Who are you, a white educator to talk about education in terms of race?
You claim this mantle of progressive leadership, but you focus like all of your country club friends on race this or that.
ps, you boast about bracher, but your friends on your blog are currently bring looked at for bullying employees are bracher.
> And the teacher unions must play an essential and vital role. In fact, Brill suggests Mayor Bloomberg should appoint Randi Weingarten, president of the American Federation of Teachers, as New York’s schools chancellor.

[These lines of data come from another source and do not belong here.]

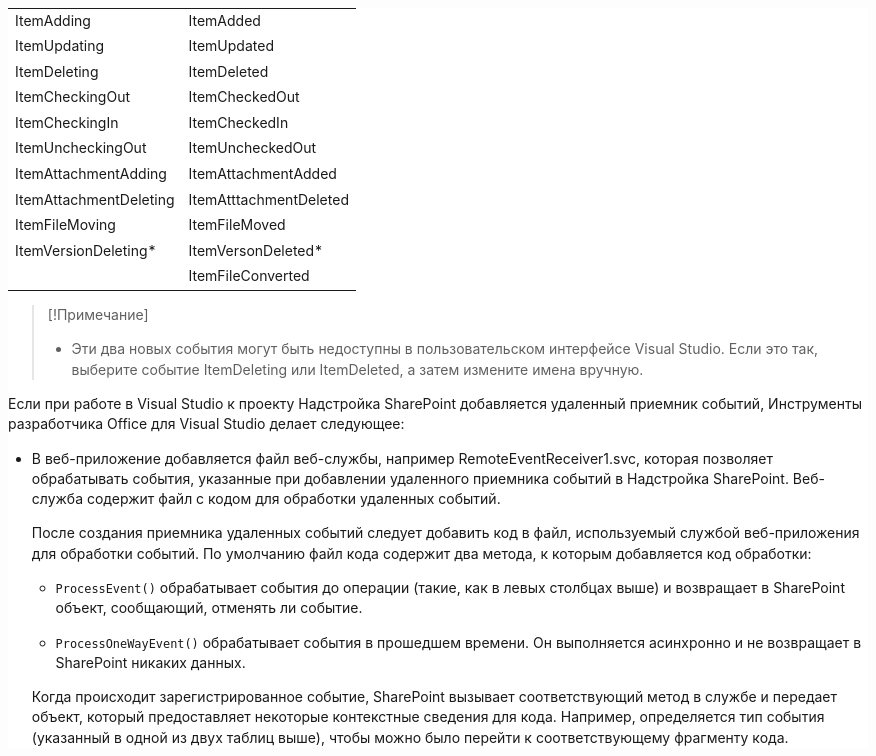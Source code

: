     

|||
|:-----|:-----|
|ItemAdding  <br/> |ItemAdded  <br/> |
|ItemUpdating  <br/> |ItemUpdated  <br/> |
|ItemDeleting  <br/> |ItemDeleted  <br/> |
|ItemCheckingOut  <br/> |ItemCheckedOut  <br/> |
|ItemCheckingIn  <br/> |ItemCheckedIn  <br/> |
|ItemUncheckingOut  <br/> |ItemUncheckedOut  <br/> |
|ItemAttachmentAdding  <br/> |ItemAttachmentAdded  <br/> |
|ItemAttachmentDeleting  <br/> |ItemAtttachmentDeleted  <br/> |
|ItemFileMoving  <br/> |ItemFileMoved  <br/> |
|ItemVersionDeleting*  <br/> |ItemVersonDeleted*  <br/> |
||ItemFileConverted  <br/> |
   

> [!Примечание]
> * Эти два новых события могут быть недоступны в пользовательском интерфейсе Visual Studio. Если это так, выберите событие ItemDeleting или ItemDeleted, а затем измените имена вручную. 
  
    
    

Если при работе в Visual Studio к проекту Надстройка SharePoint добавляется удаленный приемник событий, Инструменты разработчика Office для Visual Studio делает следующее:
  
    
    

- В веб-приложение добавляется файл веб-службы, например RemoteEventReceiver1.svc, которая позволяет обрабатывать события, указанные при добавлении удаленного приемника событий в Надстройка SharePoint. Веб-служба содержит файл с кодом для обработки удаленных событий.
    
    После создания приемника удаленных событий следует добавить код в файл, используемый службой веб-приложения для обработки событий. По умолчанию файл кода содержит два метода, к которым добавляется код обработки:
    
  -  `ProcessEvent()` обрабатывает события до операции (такие, как в левых столбцах выше) и возвращает в SharePoint объект, сообщающий, отменять ли событие.
    
  
  -  `ProcessOneWayEvent()` обрабатывает события в прошедшем времени. Он выполняется асинхронно и не возвращает в SharePoint никаких данных.
    
  

    Когда происходит зарегистрированное событие, SharePoint вызывает соответствующий метод в службе и передает объект, который предоставляет некоторые контекстные сведения для кода. Например, определяется тип события (указанный в одной из двух таблиц выше), чтобы можно было перейти к соответствующему фрагменту кода.
    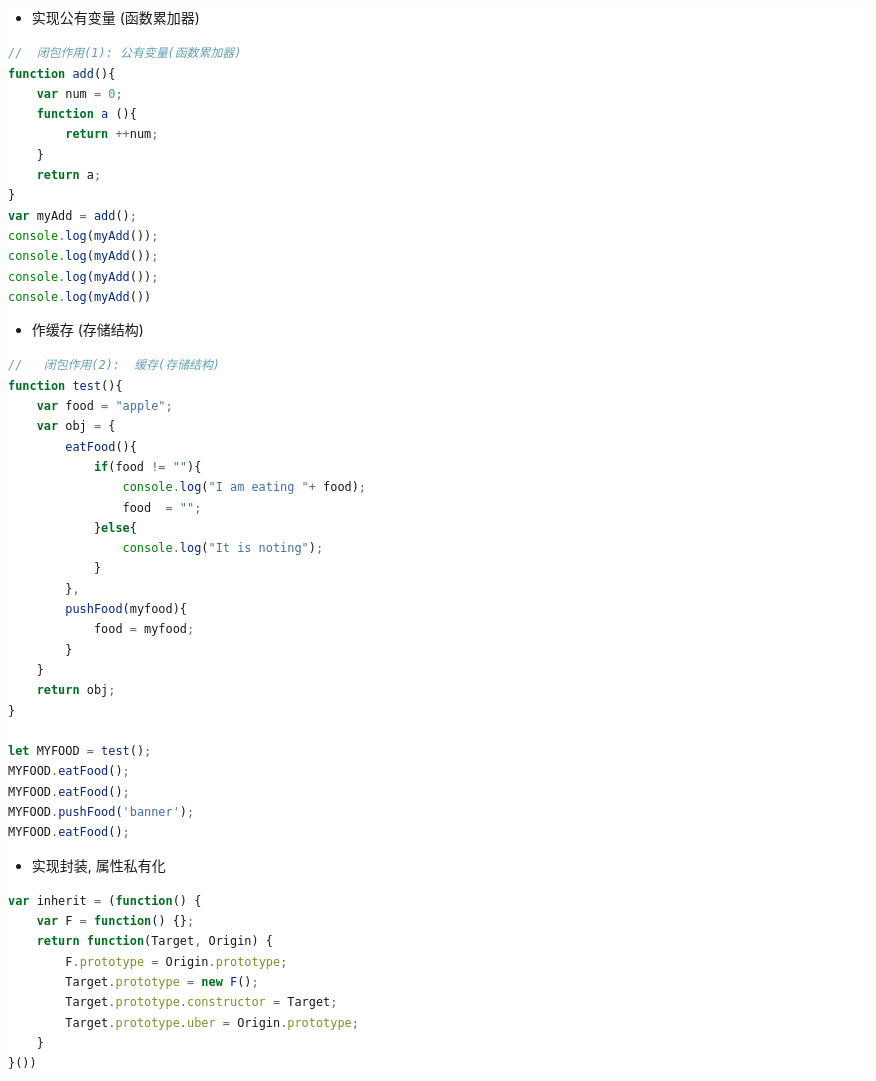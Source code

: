 - 实现公有变量 (函数累加器)

```javascript
//  闭包作用(1): 公有变量(函数累加器)
function add(){
    var num = 0;
    function a (){
        return ++num;
    }
    return a;
}
var myAdd = add();
console.log(myAdd());
console.log(myAdd());
console.log(myAdd());
console.log(myAdd())


```

- 作缓存 (存储结构)

```javascript
//   闭包作用(2):  缓存(存储结构)
function test(){
    var food = "apple";
    var obj = {
        eatFood(){
            if(food != ""){
                console.log("I am eating "+ food);
                food  = "";
            }else{
                console.log("It is noting");
            }
        },
        pushFood(myfood){
            food = myfood;
        }
    }
    return obj;
}

let MYFOOD = test();
MYFOOD.eatFood();
MYFOOD.eatFood();
MYFOOD.pushFood('banner');
MYFOOD.eatFood();


```

- 实现封装, 属性私有化

```javascript
var inherit = (function() {
    var F = function() {};
    return function(Target, Origin) {
        F.prototype = Origin.prototype;
        Target.prototype = new F();
        Target.prototype.constructor = Target;
        Target.prototype.uber = Origin.prototype;	
    }
}())


```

Who was it who said: “The public education system serves the interests of adults, not the children.”?
I rest my case.
Teachable Moment,
AMEN!
Gates says, “We’re funding scholarships to give college-ready, highly motivated students the opportunity to attend the college of their choice.” But only “African American, American Indian/Alaska Native, Asian Pacific Islander American and Hispanic American students” may even apply for the Gates Millennium Scholars Program.
None of the diverse poor white American students is even allowed to apply. Do we want a racist foundation operating in Santa Clara County?
(For more information, go to “The Gates Millennium Scholars” on your search engine.)
> None of the diverse poor white American students is even allowed to apply. Do we want a racist foundation operating in Santa Clara County?
Sounds to me like the Gates Foundation may be on the same page as Joe DiSalvo’s students: they’re both just trying to do something about the “problem” of “white culture/values” in the schools.
I guess it kinda makes up for years and years of suppression. Now you know how it feels.
> I guess it kinda makes up for years and years of suppression. Now you know how it feels.
Oh, right.
Revenge racism.
That’s the good kind of racism. Correct?
I’m not surprised that you would twist it. Your mind is always so small. “Revenge racism” is not part of the equation. No racism is EVER good, so that was just a stupid, idiotic thing to say. That is YOUR term. Simply stated, the poster is experiencing what others got to experience during years upon years of suppression and mal treatment. I guess he/she forgot about that.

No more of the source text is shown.